Study population included 487 patients (912 eyes). In terms of AUC, random forests, logistic regression and adaboost showed a mean performance of (0.92), followed by SVM and decision trees (0.90). All machine learning models identified soft drusen and age as the most discriminating variables in clinicians' decision pathways to diagnose AMD.
Both black-box and white box methods performed well in identifying diagnoses of AMD and their decision pathways. Machine learning models developed through the proposed approach, relying on clinical signs identified by retinal specialists, could be embedded into EHR to provide physicians with real time (interpretable) support.

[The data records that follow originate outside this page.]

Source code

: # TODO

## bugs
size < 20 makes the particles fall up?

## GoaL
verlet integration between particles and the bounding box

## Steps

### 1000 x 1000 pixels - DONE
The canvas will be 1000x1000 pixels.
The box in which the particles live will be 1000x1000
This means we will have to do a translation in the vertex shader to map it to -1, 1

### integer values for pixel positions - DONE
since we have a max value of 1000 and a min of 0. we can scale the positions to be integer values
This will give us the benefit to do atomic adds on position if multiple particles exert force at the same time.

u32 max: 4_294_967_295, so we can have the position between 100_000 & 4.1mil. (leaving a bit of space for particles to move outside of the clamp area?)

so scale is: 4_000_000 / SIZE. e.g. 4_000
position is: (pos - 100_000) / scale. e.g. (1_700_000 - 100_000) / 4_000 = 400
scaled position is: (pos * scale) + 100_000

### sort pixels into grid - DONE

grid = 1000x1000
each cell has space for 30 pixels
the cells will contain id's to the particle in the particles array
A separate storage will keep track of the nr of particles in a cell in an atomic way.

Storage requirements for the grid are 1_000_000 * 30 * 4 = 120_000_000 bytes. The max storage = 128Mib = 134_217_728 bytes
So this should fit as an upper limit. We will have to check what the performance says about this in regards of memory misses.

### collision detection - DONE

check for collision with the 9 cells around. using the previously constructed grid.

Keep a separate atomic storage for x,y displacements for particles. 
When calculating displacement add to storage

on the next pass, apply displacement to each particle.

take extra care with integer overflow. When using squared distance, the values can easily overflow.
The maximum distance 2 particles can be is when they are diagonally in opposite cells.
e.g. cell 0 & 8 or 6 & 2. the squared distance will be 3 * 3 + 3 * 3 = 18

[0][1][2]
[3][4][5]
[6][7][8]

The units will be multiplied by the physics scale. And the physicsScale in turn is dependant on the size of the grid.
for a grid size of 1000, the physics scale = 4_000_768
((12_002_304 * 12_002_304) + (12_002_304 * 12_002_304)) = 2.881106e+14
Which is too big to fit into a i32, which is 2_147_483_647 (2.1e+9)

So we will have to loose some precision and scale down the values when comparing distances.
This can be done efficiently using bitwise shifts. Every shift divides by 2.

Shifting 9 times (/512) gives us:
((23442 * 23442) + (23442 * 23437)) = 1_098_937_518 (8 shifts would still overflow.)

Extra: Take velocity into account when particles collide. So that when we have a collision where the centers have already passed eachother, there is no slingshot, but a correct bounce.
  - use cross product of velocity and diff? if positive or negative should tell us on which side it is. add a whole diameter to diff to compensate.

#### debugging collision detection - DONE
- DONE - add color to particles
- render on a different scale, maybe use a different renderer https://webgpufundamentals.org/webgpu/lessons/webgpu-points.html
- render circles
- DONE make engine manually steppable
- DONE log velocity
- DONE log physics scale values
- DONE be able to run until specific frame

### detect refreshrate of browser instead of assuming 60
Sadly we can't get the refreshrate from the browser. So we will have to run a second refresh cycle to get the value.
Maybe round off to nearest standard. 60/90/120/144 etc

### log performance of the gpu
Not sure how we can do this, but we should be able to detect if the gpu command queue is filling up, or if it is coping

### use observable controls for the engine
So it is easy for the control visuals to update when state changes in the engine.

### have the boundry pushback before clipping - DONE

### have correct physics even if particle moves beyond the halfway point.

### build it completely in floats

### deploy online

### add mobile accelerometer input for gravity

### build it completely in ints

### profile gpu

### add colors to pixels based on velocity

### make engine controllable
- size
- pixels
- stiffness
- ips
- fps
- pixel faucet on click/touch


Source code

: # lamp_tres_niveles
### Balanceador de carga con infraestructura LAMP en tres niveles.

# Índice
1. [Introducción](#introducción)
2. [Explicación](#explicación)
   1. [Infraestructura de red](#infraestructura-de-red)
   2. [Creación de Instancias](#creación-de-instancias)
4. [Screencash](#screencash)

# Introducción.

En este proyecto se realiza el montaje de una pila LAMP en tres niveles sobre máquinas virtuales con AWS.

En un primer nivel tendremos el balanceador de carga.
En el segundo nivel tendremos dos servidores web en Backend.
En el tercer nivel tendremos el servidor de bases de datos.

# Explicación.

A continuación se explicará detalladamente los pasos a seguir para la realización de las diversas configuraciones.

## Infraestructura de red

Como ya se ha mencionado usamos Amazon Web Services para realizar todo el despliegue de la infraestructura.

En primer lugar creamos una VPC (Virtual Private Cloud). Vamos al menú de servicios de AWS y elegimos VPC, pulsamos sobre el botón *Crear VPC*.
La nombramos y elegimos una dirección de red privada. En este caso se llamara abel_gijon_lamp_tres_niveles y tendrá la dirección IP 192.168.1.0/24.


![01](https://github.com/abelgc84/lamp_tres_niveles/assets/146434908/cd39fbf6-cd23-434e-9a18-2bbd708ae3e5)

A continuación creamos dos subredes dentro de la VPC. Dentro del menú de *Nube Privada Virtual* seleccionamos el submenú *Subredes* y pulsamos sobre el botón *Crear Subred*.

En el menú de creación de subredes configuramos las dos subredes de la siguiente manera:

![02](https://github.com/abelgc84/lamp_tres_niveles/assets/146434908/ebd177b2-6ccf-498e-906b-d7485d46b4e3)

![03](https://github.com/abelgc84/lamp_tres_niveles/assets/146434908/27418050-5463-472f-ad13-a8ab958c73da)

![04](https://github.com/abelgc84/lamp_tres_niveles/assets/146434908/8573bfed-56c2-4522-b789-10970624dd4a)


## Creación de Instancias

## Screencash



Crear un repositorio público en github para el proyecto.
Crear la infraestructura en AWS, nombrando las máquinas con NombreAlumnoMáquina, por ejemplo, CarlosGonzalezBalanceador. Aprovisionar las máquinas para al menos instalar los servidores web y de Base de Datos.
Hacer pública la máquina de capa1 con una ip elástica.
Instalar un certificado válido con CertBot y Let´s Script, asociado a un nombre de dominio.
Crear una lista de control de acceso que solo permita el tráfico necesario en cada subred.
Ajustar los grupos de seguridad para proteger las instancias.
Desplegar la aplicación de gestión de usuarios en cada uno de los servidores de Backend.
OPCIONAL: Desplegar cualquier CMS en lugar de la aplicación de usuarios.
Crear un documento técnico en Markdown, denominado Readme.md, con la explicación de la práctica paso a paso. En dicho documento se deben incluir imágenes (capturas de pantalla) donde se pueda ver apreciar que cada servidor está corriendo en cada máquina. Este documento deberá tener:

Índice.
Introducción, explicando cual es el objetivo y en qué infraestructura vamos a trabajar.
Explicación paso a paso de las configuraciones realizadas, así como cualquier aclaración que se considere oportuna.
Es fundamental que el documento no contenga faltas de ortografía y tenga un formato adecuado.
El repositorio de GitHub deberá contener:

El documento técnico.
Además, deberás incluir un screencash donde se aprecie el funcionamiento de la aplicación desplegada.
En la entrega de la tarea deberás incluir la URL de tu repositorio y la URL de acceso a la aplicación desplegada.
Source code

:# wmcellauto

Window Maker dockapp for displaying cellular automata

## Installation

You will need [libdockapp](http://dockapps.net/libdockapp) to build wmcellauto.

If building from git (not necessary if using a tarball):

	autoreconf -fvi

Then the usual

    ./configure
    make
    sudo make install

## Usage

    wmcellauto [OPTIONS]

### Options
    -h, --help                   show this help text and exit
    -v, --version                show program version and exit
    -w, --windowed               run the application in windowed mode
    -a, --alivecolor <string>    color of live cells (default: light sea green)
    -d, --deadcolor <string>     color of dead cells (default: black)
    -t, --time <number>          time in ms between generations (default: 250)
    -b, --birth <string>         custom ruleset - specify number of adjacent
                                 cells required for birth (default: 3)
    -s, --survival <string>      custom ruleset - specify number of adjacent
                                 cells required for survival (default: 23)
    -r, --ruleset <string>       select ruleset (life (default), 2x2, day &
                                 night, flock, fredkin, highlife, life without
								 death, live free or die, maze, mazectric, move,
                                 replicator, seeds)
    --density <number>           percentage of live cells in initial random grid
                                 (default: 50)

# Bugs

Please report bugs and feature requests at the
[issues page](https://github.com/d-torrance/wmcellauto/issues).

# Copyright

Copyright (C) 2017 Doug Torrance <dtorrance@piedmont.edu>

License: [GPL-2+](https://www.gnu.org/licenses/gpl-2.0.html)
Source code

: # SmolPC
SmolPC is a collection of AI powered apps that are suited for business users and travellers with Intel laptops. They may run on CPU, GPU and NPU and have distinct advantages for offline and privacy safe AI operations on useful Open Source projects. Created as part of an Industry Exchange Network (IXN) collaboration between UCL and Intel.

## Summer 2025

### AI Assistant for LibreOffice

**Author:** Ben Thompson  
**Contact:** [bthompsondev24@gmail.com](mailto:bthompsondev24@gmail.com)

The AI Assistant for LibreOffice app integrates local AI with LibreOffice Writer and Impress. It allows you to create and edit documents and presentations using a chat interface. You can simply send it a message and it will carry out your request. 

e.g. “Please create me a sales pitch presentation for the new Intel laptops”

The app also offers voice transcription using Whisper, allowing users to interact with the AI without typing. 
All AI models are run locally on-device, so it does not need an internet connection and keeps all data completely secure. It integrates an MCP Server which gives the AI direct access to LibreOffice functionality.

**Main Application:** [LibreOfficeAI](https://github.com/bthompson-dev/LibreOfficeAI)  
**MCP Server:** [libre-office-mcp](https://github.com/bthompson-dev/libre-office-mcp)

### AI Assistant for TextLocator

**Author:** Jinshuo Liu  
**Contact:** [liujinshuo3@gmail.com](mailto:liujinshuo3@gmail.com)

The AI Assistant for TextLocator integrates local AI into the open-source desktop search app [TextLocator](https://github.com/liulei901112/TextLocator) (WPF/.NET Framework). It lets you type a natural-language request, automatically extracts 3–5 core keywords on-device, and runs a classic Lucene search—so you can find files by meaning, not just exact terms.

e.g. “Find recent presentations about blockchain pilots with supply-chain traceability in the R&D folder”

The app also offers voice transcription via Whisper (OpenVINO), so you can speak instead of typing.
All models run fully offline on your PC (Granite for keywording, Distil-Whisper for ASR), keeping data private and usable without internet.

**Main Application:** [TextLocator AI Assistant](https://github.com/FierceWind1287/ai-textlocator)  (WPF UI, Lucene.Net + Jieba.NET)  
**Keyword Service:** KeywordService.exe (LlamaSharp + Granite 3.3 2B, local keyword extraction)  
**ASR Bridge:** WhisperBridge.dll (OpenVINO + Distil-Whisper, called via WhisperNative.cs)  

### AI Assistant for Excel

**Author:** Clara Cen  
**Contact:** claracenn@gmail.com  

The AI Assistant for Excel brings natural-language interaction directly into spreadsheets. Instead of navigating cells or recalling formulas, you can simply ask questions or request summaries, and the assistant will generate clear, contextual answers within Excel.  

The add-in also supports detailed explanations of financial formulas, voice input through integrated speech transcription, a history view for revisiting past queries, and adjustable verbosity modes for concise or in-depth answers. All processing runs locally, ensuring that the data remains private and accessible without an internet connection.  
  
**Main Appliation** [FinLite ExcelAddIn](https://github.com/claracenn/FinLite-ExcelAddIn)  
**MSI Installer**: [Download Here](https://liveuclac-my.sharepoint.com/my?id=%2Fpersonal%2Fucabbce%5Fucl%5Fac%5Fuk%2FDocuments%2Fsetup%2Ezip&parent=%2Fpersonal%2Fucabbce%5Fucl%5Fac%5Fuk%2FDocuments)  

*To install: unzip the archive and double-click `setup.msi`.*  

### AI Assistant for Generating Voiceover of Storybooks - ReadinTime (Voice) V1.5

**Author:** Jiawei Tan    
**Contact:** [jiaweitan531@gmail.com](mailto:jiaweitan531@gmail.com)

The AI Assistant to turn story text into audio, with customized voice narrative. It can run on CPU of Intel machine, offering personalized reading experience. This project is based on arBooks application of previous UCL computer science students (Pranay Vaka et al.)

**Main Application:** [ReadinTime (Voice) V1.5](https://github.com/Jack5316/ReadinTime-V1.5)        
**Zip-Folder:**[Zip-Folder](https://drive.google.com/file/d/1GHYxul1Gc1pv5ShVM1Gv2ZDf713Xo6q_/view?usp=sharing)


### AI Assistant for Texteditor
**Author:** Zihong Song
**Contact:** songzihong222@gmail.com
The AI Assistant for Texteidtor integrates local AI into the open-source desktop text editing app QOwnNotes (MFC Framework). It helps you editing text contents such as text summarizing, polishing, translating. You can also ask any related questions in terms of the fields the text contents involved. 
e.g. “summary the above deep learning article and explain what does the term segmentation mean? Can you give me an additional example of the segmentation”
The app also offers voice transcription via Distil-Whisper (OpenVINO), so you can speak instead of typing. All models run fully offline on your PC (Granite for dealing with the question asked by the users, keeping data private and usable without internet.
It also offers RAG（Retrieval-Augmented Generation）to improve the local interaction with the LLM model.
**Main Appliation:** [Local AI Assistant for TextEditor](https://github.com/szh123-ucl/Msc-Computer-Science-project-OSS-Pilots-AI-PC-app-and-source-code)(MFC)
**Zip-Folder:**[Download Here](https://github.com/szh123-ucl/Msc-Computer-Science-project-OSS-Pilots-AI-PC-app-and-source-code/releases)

研究从更简单的可解释技术到复杂的(非线性)“黑箱”方法等机器学习方法,用于年龄相关性黄斑变性(AMD)的自动诊断。
通过电子健康记录(EHR)系统在常规就诊期间收集健康受试者以及被诊断患有AMD或其他视网膜疾病患者的数据。患者的属性包括人口统计学信息,以及每只眼睛是否存在主要的AMD相关临床体征(软性玻璃膜疣、视网膜色素上皮、缺损/色素斑驳、色素脱失区、视网膜下出血、视网膜下液、黄斑厚度、黄斑瘢痕、视网膜下纤维化)。使用称为白盒方法的可解释技术(包括逻辑回归和决策树)以及称为黑盒方法的较难解释的技术(如支持向量机(SVM)、随机森林和AdaBoost)来开发模型(在未见数据上进行训练和验证)以诊断AMD。金标准是医生确诊的AMD。使用敏感性、特异性和受试者工作特征曲线下面积(AUC)来评估性能。
研究人群包括487名患者(912只眼睛)。就AUC而言,随机森林、逻辑回归和AdaBoost的平均表现为(0.92),其次是SVM和决策树(0.90)。所有机器学习模型都将软性玻璃膜疣和年龄确定为临床医生诊断AMD决策途径中最具区分性的变量。
黑盒和白盒方法在识别AMD诊断及其决策途径方面均表现良好。通过所提出的方法开发的机器学习模型,依赖于视网膜专家识别的临床体征,可以嵌入到EHR中,为医生提供实时(可解释)支持。